3.6.4 If software IV&V is performed on a project, the project manager shall ensure that IV&V is provided access to development artifacts, products, source code, and data required to perform the IV&V analysis efficiently and effectively. [SWE-178]
Note: The artifacts and products should be provided electronically in original format (i.e., non-pdf) and, where possible, direct read-only electronic access to project document repositories and data stores should be provided. Appropriate security products should be completed and transferred as part of the overall package.
3.6.5 If software IV&V is performed on a project, the project manager shall provide responses to IV&V submitted issues and risks and track these issues and risks to closure. [SWE-179]
3.7.1 The project manager, in conjunction with the SMA organization, shall determine if each software component is considered to be safety-critical per the criteria defined in NASA-STD-8739.8. [SWE-205]
3.7.2 If a project has safety-critical software, the project manager shall implement the safety-critical software requirements contained in NASA-STD-8739.8. [SWE-023]
3.7.3 If a project has safety-critical software or mission-critical software, the project manager shall implement the following items in the software: [SWE-134]
a. The software is initialized, at first start and restarts, to a known safe state.
b. The software safely transitions between all predefined known states.
c. Termination performed by software functions is performed to a known safe state.
d. Operator overrides of software functions require at least two independent actions by an operator.
e. Software rejects commands received out of sequence when execution of those commands out of sequence can cause a hazard.
f. The software detects inadvertent memory modification and recovers to a known safe state.
g. The software performs integrity checks on inputs and outputs to/from the software system.
h. The software performs prerequisite checks prior to the execution of safety-critical software commands.
i. No single software event or action is allowed to initiate an identified hazard.
j. The software responds to an off-nominal condition within the time needed to prevent a hazardous event.
k. The software provides error handling.
l. The software can place the system into a safe state.
Note: These requirements apply to components that reside in a mission-critical or safety-critical system, and the components control, mitigate, or contribute to a hazard as well as software used to command hazardous operations/activities.
3.7.4 If a project has safety-critical software, the project manager shall ensure that there is 100 percent code test coverage using the Modified Condition/Decision Coverage (MC/DC) criterion for all identified safety-critical software components. [SWE-219]
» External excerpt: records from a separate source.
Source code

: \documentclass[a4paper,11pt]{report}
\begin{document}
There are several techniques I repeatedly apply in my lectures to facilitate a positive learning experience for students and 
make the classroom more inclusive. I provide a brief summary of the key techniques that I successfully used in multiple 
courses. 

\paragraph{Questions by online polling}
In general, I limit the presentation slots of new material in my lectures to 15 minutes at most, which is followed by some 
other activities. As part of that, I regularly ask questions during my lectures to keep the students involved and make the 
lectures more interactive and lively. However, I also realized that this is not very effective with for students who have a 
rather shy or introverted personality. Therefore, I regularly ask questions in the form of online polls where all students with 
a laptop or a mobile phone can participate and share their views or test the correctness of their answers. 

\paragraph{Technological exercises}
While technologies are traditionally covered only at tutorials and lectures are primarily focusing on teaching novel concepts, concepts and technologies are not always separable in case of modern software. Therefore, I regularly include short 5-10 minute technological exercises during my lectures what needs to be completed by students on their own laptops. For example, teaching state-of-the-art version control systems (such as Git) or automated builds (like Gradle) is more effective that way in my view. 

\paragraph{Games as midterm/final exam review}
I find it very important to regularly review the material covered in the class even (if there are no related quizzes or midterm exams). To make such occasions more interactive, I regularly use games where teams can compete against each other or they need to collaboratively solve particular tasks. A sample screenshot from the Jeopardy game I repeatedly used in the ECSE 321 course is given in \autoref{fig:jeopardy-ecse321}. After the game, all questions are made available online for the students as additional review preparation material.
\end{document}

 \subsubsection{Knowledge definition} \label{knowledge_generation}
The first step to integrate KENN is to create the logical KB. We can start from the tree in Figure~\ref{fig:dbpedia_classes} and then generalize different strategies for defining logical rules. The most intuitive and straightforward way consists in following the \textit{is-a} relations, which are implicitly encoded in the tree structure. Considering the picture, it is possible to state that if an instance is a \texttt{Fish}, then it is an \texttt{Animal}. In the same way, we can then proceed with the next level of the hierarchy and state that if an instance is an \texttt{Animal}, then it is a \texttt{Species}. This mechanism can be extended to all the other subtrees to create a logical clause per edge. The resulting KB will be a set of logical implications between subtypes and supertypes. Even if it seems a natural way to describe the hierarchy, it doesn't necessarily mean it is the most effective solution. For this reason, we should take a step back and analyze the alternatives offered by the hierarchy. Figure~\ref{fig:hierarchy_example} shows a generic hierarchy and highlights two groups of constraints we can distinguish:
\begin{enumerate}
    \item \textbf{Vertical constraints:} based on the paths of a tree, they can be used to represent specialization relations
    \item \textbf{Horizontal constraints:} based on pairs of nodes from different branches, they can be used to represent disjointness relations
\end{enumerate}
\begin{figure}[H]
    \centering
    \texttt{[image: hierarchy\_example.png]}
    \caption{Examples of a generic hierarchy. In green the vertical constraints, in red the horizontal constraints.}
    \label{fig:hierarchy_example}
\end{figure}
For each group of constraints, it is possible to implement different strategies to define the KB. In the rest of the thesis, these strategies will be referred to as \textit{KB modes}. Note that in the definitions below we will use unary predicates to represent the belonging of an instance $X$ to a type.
Note: In MC/DC coverage, every condition in a decision is tested independently to reach full coverage. Each condition will be executed twice, once with the results true and once with the results of false, but with no difference in the truth values of all other conditions in the decision. In addition, it will be shown that each condition independently affects the decision. Any deviations from 100 percent should be reviewed and waived with rationale by the TAs approval. It is recommended that someone independent of the developer of the code under test design and perform this testing to ensure requirement interpretation or incorrect assumptions do not escape this testing.
3.7.5 If a project has safety-critical software, the project manager shall ensure all identified safety-critical software components have a cyclomatic complexity value of 15 or lower. Any exceedance shall be reviewed and waived with rationale by the project manager or technical approval authority. [SWE-220]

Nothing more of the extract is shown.